CARLOS FREDERICO DANTAS ANJOS

Fala-se muito a respeito dos salários ou remuneração dos médicos na rede pública de saúde. Não raro aborda-se esse assunto, seja pela falta de médicos nas unidades de saúde, demissões em massa, cobranças por fora e greves.
Historicamente, o médico vivencia o ideal do profissional liberal -quando podia determinar o valor do ato médico. Hoje ele raramente pode fazer isso, com a realidade das várias inserções no mercado de trabalho e formas de remuneração, ao lado das precárias condições de trabalho.
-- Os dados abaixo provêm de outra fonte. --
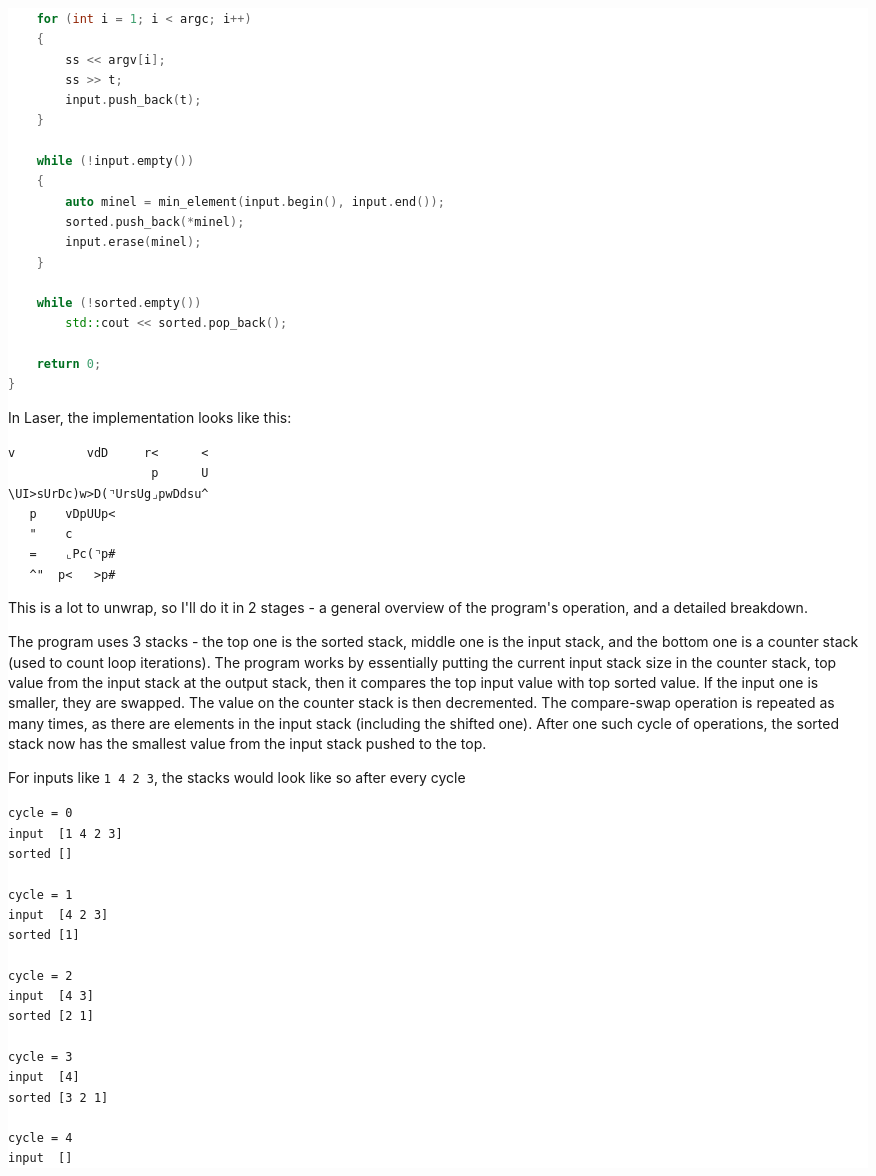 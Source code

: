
 ```cpp
    for (int i = 1; i < argc; i++)
    {
        ss << argv[i];
        ss >> t;
        input.push_back(t);
    }

    while (!input.empty())
    {
        auto minel = min_element(input.begin(), input.end());
        sorted.push_back(*minel);
        input.erase(minel);
    }

    while (!sorted.empty())
        std::cout << sorted.pop_back();

    return 0;
}
```

In Laser, the implementation looks like this:

```plaintext
v          vdD     r<      <
                    p      U
\UI>sUrDc)w>D(⌝UrsUg⌟pwDdsu^
   p    vDpUUp<
   "    c
   =    ⌞Pc(⌝p#
   ^"  p<   >p#
```

This is a lot to unwrap, so I'll do it in 2 stages - a general overview of the program's operation, and a detailed breakdown.

The program uses 3 stacks - the top one is the sorted stack, middle one is the input stack, and the bottom one is a counter stack (used to count loop iterations). The program works by essentially putting the current input stack size in the counter stack, top value from the input stack at the output stack, then it compares the top input value with top sorted value. If the input one is smaller, they are swapped. The value on the counter stack is then decremented. The compare-swap operation is repeated as many times, as there are elements in the input stack (including the shifted one). After one such cycle of operations, the sorted stack now has the smallest value from the input stack pushed to the top.

For inputs like `1 4 2 3`, the stacks would look like so after every cycle

```plaintext
cycle = 0
input  [1 4 2 3]
sorted []

cycle = 1
input  [4 2 3]
sorted [1]

cycle = 2
input  [4 3]
sorted [2 1]

cycle = 3
input  [4]
sorted [3 2 1]

cycle = 4
input  []
```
Em consequência desse processo surgiram as tabelas de remuneração do ato médico, cujos valores são diferenciados, variando de R$ 20 -tabela AMB (associação médica)- a R$ 2,04 -tabela SUS. Admitindo-se que o médico atenda cerca de 14 consultas/4h/dia, em jornada de 20h/semana, teríamos uma remuneração mensal acima do que é pago como "salário", cerca de R$ 500 no governo do Estado de São Paulo.
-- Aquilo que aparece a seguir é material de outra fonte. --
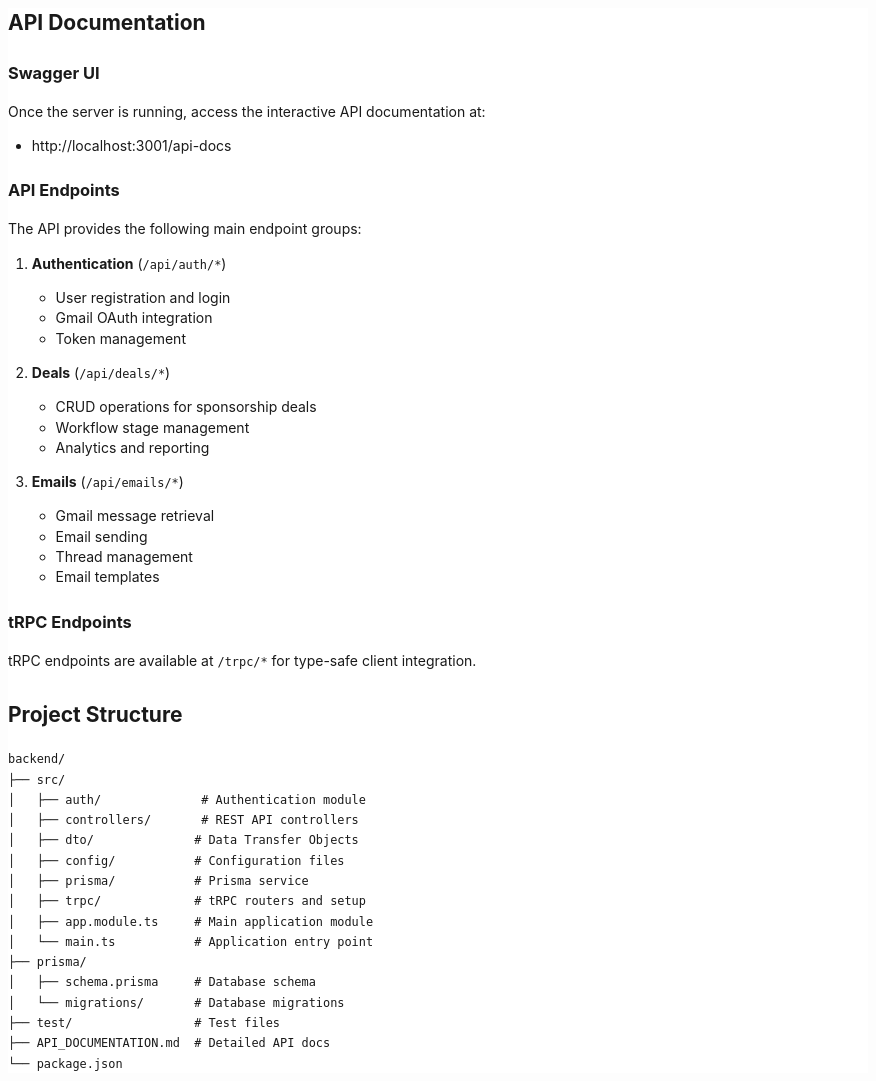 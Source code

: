 ## API Documentation

### Swagger UI

Once the server is running, access the interactive API documentation at:

- http://localhost:3001/api-docs

### API Endpoints

The API provides the following main endpoint groups:

1. **Authentication** (`/api/auth/*`)

   - User registration and login
   - Gmail OAuth integration
   - Token management

2. **Deals** (`/api/deals/*`)

   - CRUD operations for sponsorship deals
   - Workflow stage management
   - Analytics and reporting

3. **Emails** (`/api/emails/*`)
   - Gmail message retrieval
   - Email sending
   - Thread management
   - Email templates

### tRPC Endpoints

tRPC endpoints are available at `/trpc/*` for type-safe client integration.

## Project Structure

```
backend/
├── src/
│   ├── auth/              # Authentication module
│   ├── controllers/       # REST API controllers
│   ├── dto/              # Data Transfer Objects
│   ├── config/           # Configuration files
│   ├── prisma/           # Prisma service
│   ├── trpc/             # tRPC routers and setup
│   ├── app.module.ts     # Main application module
│   └── main.ts           # Application entry point
├── prisma/
│   ├── schema.prisma     # Database schema
│   └── migrations/       # Database migrations
├── test/                 # Test files
├── API_DOCUMENTATION.md  # Detailed API docs
└── package.json
```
Pelo sistema de cobertura ambulatorial (UCA) e hospitalar (AIH) do SUS, as unidades de saúde já faturam proporcionalmente ao que realizam, estando nelas embutidos o correspondente a honorários médicos. Logo, é justo e urgente que esse valor seja utilizado na remuneração do médico, o que poderá retomar o seu envolvimento com o sistema público de saúde.
Em sua implantação, o Sistema Único de Saúde (SUS), entre outros, cometeu um grave erro ao ignorar o papel dos profissionais de saúde, particularmente do médico, nivelando por baixo o seu salário e descaracterizando-o como principal profissional na equipe de saúde. Ou seja, o médico e sua remuneração passaram a ser apenas um detalhe e não peças fundamentais no funcionamento do sistema.
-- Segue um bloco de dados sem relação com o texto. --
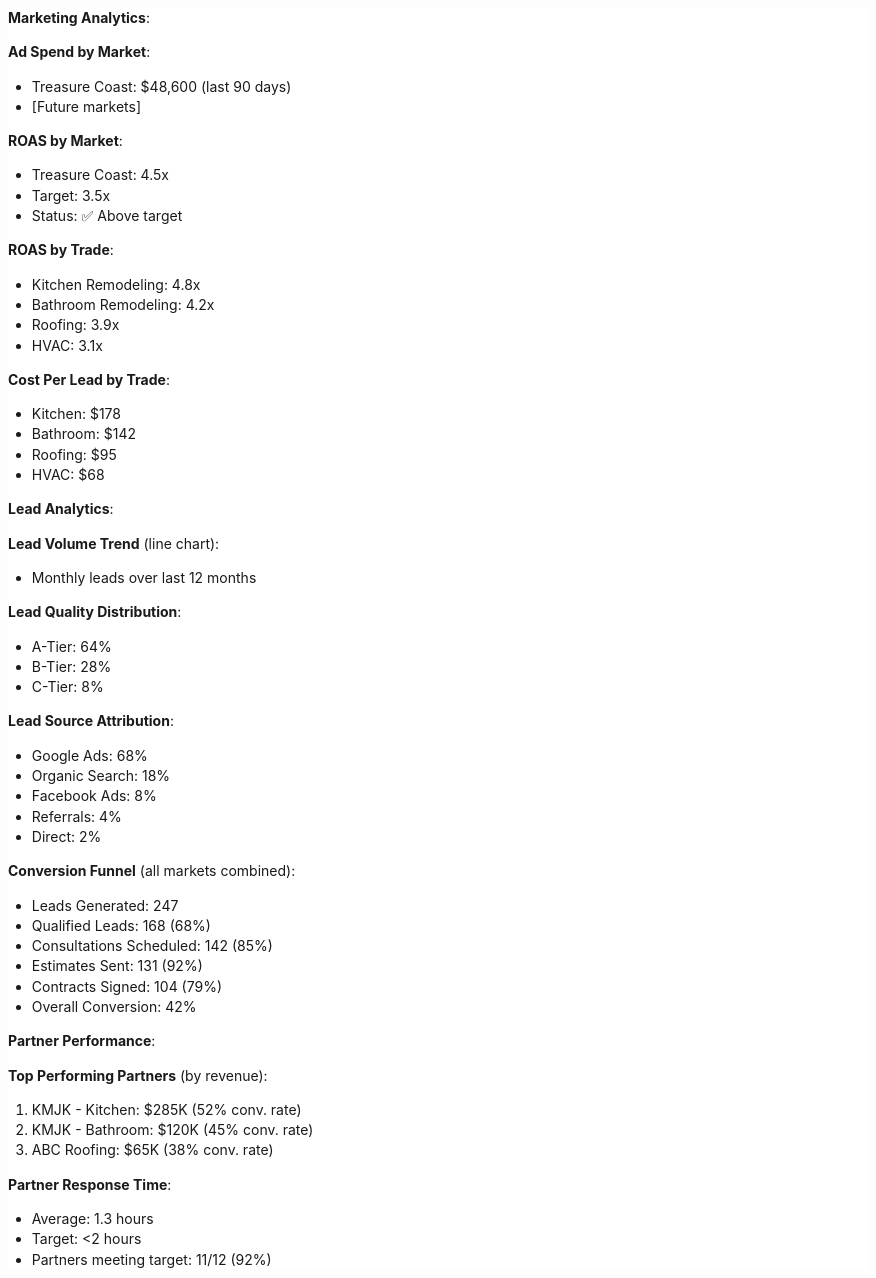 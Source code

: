 **Marketing Analytics**:

**Ad Spend by Market**:
- Treasure Coast: $48,600 (last 90 days)
- [Future markets]

**ROAS by Market**:
- Treasure Coast: 4.5x
- Target: 3.5x
- Status: ✅ Above target

**ROAS by Trade**:
- Kitchen Remodeling: 4.8x
- Bathroom Remodeling: 4.2x
- Roofing: 3.9x
- HVAC: 3.1x

**Cost Per Lead by Trade**:
- Kitchen: $178
- Bathroom: $142
- Roofing: $95
- HVAC: $68

**Lead Analytics**:

**Lead Volume Trend** (line chart):
- Monthly leads over last 12 months

**Lead Quality Distribution**:
- A-Tier: 64%
- B-Tier: 28%
- C-Tier: 8%

**Lead Source Attribution**:
- Google Ads: 68%
- Organic Search: 18%
- Facebook Ads: 8%
- Referrals: 4%
- Direct: 2%

**Conversion Funnel** (all markets combined):
- Leads Generated: 247
- Qualified Leads: 168 (68%)
- Consultations Scheduled: 142 (85%)
- Estimates Sent: 131 (92%)
- Contracts Signed: 104 (79%)
- Overall Conversion: 42%

**Partner Performance**:

**Top Performing Partners** (by revenue):
1. KMJK - Kitchen: $285K (52% conv. rate)
2. KMJK - Bathroom: $120K (45% conv. rate)
3. ABC Roofing: $65K (38% conv. rate)

**Partner Response Time**:
- Average: 1.3 hours
- Target: <2 hours
- Partners meeting target: 11/12 (92%)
Essa política, aliada à falta de incentivos, educação continuada e perspectiva profissional, fez com que o médico perdesse o compromisso e interesse profissional pelo trabalho no setor público, hoje só preservado em honrosas exceções.
É preciso resgatar o papel do médico na equipe de saúde, valorizando-o de acordo com o tempo de formação, complexidade e responsabilidade do seu trabalho. Sua remuneração não pode limitar-se apenas aos míseros salários e sim deve ser composta por um piso salarial digno, acrescido de remuneração pelos procedimentos realizados e desempenho qualitativo coletivo e individual, condições essas necessárias para a sua adesão e participação na mudança de qualidade no atendimento público.
Tornar o sistema público de saúde resolutivo, eficiente e de boa qualidade também passa por esse desafio.